> Exercise description
Make an exact copy of the lines starting at the top of the listing below and ending at the line that contains "#### Step 1: Self-Join Strategy", inclusive.

> Working data
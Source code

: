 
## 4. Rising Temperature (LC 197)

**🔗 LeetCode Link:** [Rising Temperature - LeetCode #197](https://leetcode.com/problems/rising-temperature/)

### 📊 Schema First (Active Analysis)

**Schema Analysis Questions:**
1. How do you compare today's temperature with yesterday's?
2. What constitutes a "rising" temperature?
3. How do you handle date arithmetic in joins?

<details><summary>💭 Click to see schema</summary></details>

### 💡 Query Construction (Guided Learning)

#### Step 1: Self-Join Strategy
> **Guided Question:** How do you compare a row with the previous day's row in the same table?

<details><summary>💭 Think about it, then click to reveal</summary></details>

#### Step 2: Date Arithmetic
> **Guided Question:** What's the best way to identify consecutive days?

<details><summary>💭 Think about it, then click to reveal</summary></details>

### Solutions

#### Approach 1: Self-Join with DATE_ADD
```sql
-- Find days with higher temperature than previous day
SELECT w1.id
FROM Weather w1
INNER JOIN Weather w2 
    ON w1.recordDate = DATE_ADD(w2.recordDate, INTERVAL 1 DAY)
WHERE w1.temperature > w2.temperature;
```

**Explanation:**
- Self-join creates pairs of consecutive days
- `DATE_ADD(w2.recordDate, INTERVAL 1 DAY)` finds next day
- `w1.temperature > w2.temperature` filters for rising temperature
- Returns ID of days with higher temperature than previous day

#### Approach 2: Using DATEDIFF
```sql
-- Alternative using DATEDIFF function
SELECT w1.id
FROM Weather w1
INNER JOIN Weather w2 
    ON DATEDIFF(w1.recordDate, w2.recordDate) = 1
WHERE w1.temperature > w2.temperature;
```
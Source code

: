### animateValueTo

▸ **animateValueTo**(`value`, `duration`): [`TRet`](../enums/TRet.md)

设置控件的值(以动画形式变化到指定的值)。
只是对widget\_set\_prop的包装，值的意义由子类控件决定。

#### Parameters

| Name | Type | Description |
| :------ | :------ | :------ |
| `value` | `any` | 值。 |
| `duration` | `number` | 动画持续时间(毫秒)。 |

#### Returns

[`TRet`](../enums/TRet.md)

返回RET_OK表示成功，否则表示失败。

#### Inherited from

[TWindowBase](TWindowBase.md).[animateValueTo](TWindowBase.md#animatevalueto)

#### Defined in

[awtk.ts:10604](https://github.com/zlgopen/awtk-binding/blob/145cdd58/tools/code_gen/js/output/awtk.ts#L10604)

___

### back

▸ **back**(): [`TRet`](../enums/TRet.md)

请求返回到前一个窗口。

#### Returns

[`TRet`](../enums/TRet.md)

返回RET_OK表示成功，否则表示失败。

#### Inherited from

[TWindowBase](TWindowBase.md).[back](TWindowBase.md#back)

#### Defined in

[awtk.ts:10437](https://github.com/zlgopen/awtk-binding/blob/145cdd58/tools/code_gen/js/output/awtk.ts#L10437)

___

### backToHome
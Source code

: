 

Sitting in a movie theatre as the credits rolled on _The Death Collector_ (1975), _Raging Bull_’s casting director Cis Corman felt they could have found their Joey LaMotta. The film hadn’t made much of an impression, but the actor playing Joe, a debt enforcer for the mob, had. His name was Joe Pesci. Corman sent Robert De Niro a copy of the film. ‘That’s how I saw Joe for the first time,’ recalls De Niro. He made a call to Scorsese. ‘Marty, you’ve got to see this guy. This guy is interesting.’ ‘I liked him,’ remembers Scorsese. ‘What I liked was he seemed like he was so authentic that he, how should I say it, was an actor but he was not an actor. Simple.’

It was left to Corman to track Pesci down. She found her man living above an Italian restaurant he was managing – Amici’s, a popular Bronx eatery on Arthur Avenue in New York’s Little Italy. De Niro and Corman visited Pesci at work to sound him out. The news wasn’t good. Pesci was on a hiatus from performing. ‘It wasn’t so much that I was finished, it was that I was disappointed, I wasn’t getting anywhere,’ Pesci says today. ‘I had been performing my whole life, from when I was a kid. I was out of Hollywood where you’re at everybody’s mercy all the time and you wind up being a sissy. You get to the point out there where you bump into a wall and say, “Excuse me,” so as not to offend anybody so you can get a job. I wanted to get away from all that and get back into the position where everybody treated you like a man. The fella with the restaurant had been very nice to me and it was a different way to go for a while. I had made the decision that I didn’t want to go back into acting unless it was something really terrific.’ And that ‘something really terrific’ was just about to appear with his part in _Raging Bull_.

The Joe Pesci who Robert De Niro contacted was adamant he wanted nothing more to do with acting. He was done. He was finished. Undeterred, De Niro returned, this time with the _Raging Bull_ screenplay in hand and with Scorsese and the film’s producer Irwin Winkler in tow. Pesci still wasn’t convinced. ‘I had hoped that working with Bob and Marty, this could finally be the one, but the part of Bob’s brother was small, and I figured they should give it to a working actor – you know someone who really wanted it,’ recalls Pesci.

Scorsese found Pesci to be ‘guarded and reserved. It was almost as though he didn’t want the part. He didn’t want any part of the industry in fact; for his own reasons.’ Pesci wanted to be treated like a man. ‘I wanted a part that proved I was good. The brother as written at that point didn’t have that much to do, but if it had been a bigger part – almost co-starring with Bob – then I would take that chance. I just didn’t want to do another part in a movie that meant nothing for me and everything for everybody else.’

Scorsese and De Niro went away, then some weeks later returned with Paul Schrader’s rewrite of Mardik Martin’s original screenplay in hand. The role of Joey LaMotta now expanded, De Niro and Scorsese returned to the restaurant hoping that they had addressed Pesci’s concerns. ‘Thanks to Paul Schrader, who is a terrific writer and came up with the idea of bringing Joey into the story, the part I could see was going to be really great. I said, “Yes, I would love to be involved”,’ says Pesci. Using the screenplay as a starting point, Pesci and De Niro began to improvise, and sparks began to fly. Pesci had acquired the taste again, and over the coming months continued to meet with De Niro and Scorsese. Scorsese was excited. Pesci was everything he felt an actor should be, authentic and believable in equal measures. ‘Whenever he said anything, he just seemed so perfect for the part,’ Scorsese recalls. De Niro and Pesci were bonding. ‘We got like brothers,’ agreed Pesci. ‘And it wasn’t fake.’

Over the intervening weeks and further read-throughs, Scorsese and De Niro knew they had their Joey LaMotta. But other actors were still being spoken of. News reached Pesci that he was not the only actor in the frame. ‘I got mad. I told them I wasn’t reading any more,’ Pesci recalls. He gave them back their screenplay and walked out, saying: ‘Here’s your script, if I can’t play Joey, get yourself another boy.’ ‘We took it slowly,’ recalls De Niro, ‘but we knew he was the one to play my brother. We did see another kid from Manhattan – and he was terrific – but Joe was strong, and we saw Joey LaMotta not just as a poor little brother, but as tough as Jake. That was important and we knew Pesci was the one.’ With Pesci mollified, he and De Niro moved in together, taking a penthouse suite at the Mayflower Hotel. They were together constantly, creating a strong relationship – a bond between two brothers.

> Reply
Source code

: 
## 4. Rising Temperature (LC 197)

**🔗 LeetCode Link:** [Rising Temperature - LeetCode #197](https://leetcode.com/problems/rising-temperature/)

### 📊 Schema First (Active Analysis)

**Schema Analysis Questions:**
1. How do you compare today's temperature with yesterday's?
2. What constitutes a "rising" temperature?
3. How do you handle date arithmetic in joins?

<details><summary>💭 Click to see schema</summary></details>

### 💡 Query Construction (Guided Learning)

#### Step 1: Self-Join Strategy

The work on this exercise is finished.